Especially when the Seahawks defenders are watching Lynch force-feeding that stiff-arm to opposing defenders.
“In the defensive room, we talk about having a tackling plan when you’re going against backs like that,” Thomas said. “So you need to know what you’re going to quick, or he’s going to bring the pain to you. So you’ve got to get him before he gets you.”
This has been a different training camp for Lynch, and not just because of the rushed nature of everything because of the 136-day lockout. It’s also dissimilar because it’s his first with the Seahawks. Remember, he wasn’t acquired in the trade with the Bills until the bye week last season and was “learning on the fly,” as he put it.
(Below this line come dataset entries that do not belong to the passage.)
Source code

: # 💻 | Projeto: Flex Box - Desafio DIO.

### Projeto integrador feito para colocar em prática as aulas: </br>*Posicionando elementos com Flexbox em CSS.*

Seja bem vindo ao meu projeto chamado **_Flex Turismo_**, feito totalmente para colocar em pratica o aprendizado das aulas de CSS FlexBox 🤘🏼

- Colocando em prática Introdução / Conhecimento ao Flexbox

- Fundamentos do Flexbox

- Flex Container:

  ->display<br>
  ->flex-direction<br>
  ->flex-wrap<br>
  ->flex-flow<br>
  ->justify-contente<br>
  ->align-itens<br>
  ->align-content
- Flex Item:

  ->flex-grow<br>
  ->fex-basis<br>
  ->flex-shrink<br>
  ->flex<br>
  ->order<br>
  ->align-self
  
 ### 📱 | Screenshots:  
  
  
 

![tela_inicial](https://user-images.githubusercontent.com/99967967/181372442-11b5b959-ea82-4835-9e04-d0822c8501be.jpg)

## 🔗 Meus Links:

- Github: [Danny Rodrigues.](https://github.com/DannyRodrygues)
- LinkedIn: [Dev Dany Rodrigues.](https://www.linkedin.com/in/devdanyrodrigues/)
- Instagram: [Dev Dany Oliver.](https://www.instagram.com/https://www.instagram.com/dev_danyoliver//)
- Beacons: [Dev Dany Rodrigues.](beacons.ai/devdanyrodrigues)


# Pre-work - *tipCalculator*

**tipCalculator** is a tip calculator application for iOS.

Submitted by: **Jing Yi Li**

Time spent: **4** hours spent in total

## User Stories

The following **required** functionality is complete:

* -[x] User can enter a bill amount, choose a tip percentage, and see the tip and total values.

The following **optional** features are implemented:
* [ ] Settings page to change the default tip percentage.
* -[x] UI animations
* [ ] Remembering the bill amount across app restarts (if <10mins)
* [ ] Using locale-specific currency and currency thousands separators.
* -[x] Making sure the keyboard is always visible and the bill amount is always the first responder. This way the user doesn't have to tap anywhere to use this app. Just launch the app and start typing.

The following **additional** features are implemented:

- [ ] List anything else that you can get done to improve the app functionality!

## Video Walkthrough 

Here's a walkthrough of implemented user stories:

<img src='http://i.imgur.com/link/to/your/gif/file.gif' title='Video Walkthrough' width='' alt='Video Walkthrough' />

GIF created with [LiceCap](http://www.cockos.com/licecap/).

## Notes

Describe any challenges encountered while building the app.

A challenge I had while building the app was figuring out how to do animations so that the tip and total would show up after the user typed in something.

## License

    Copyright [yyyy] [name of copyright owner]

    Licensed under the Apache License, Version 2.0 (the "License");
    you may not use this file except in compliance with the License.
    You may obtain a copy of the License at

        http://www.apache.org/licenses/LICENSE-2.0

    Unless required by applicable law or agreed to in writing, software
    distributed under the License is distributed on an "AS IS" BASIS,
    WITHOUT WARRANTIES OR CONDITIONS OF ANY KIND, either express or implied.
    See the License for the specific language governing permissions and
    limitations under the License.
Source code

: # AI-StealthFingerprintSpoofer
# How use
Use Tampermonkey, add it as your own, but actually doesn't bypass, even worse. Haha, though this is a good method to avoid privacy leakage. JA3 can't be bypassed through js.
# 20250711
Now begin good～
“Just to come in and start with the team, it gives you a little better presence,” Lynch said. “That first meeting is where they lay down the foundation of what you’re going to be looking for the rest of the season.
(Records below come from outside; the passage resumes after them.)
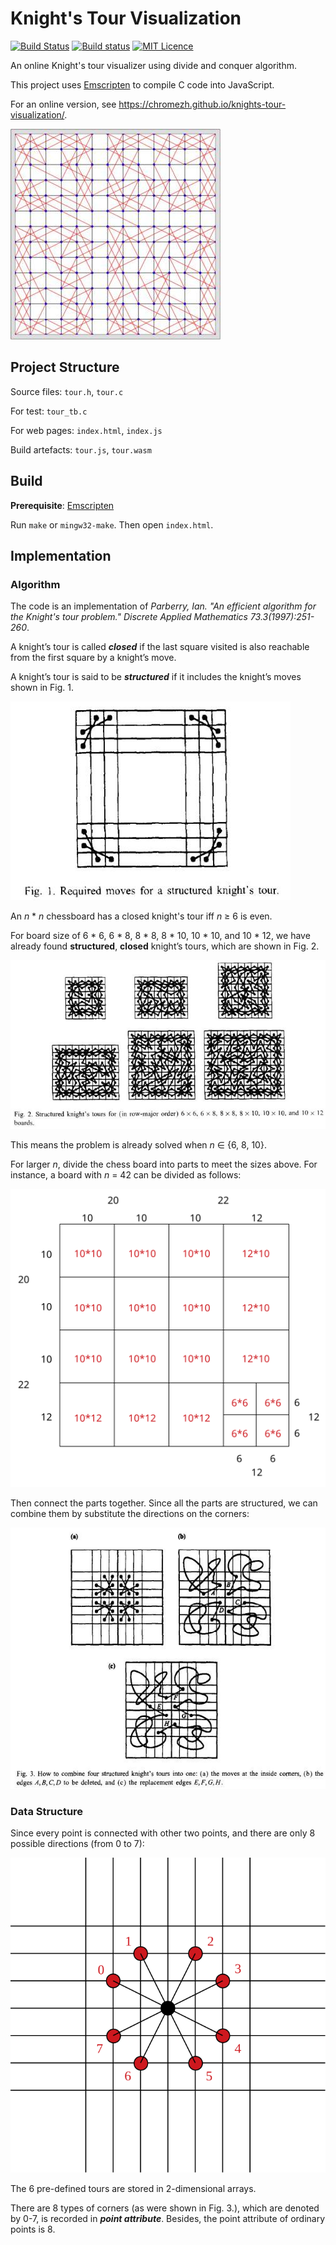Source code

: # Knight's Tour Visualization

[![Build Status](https://travis-ci.org/chromezh/knights-tour-visualization.svg?branch=master)](https://travis-ci.org/chromezh/knights-tour-visualization) [![Build status](https://ci.appveyor.com/api/projects/status/a3t55hc7dcxlwlg2?svg=true)](https://ci.appveyor.com/project/chromezh/knights-tour-visualization) [![MIT Licence](https://badges.frapsoft.com/os/mit/mit.svg?v=103)](https://opensource.org/licenses/mit-license.php)

An online Knight's tour visualizer using divide and conquer algorithm.

This project uses [Emscripten](http://kripken.github.io/emscripten-site/) to compile C code into JavaScript.

For an online version, see https://chromezh.github.io/knights-tour-visualization/.

![Knight's Tour on a 14\*14 board](demo/demo.jpg)

## Project Structure

Source files: `tour.h`, `tour.c`

For test: `tour_tb.c`

For web pages: `index.html`, `index.js`

Build artefacts: `tour.js`, `tour.wasm`

## Build

**Prerequisite**: [Emscripten](http://kripken.github.io/emscripten-site/)

Run `make` or `mingw32-make`. Then open `index.html`.

## Implementation

### Algorithm

The code is an implementation of _Parberry, Ian. "An efficient algorithm for the Knight's tour problem." Discrete Applied Mathematics 73.3(1997):251-260_.

A knight’s tour is called _**closed**_ if the last square visited is also reachable from the first square by a knight’s move.

A knight’s tour is said to be _**structured**_ if it includes the knight’s moves shown in Fig. 1.

![Fig. 1. Required moves for a structured knight's tour.](demo/Fig1.jpg)

An _n_ \* _n_ chessboard has a closed knight's tour iff _n_ ≥ 6 is even.

For board size of 6 \* 6, 6 \* 8, 8 \* 8, 8 \* 10, 10 \* 10, and 10 \* 12, we have already found **structured**, **closed** knight’s tours, which are shown in Fig. 2.

![Fig. 2. Structured knight’s tours for (in row-major order) 6 x 6, 6 x 8, 8 x 8, 8 x 10, 10 x 10, and 10 x 12 boards.](demo/Fig2.jpg)

This means the problem is already solved when _n_ ∈ {6, 8, 10}.

For larger _n_, divide the chess board into parts to meet the sizes above. For instance, a board with _n_ = 42 can be divided as follows:

![Divide example](demo/divide_example.svg)

Then connect the parts together. Since all the parts are structured, we can combine them by substitute the directions on the corners:

![Fig. 3. How to combine four structured knight’s tours into one.](demo/Fig3.jpg)

### Data Structure

Since every point is connected with other two points, and there are only 8 possible directions (from 0 to 7):

![8 directions](demo/direction.svg)

The 6 pre-defined tours are stored in 2-dimensional arrays.

There are 8 types of corners (as were shown in Fig. 3.), which are denoted by 0-7, is recorded in _**point attribute**_. Besides, the point attribute of ordinary points is 8.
“Coming in this year and actually being able to be a part of that first meeting where they lay down the foundation, I got a better sense of where they’re coming from and what’s going on.”
What’s going on this season also is new, because Darrell Bevell has come over from the Minnesota Vikings to coordinate the offense and former Raiders head coach Tom Cable has joined him to oversee the running game.
Two things haven’t changed: The backs who will share the load with Lynch. That’s former college teammate and still best friend Justin Forsett and Leon Washington, who also joined the Seahawks last year in a trade with the New York Jets.
“To have those guys is a blessing because they put into perspective a lot of things that I would take for granted, as far as the little things,” the 5-foot-11, 215-pound Lynch said.
“And I’m not saying that because they’re little guys (Forsett is 5-8, 198; Washington 5-8, 203). But they actually pay attention to depth and lining up in the backfield, which can be critical on a play; where the aiming spot is on a certain run and when not to cut and when to cut. There’s just some things that I’ve been picking up from them, too, as well as Mike Rob (Robinson, the fullback).”
The camaraderie between these four, and their complementary styles, was noticeable in the preseason opener against the Chargers in San Diego on Thursday night.
As Matt Williamson of Scouts, Inc. wrote for ESPN.com: “Leon Washington stood out in Seattle’s 24-17 win over the Chargers, showing decisiveness, running low and displaying his usual outstanding lateral agility and burst. Washington played a lot of snaps, and he appears poised to handle a bigger load on offense in addition to his special-teams contributions. I am also a big fan of Justin Forsett, and with a group effort in Tom Cable’s zone-blocking scheme the Seahawks could be much improved in the running game.”
Lynch is loving every aspect of it.
“To have them just in the backfield, period, has been a blessing for me,” he Lynch, 25. “Those guys are older than me (Forsett will be 26 in October; Washington will turn 29 this month). So I look at them as big brothers. You all know Justin has been great for me. Now that I know Leon a little better, he’s in that same boat, as well.
“We all complement each other, on and off the field. It works out for the best.”
Just as it did when Lynch stiff-armed his way into the end zone in the wild win over the Saints. It has been become his trademark, and even his calling card.
“I might look over at somebody’s phone that recognizes me, and they’re looking at it to make sure that that’s really me,” he said with a smile. “So I’ve seen it quite a few times.”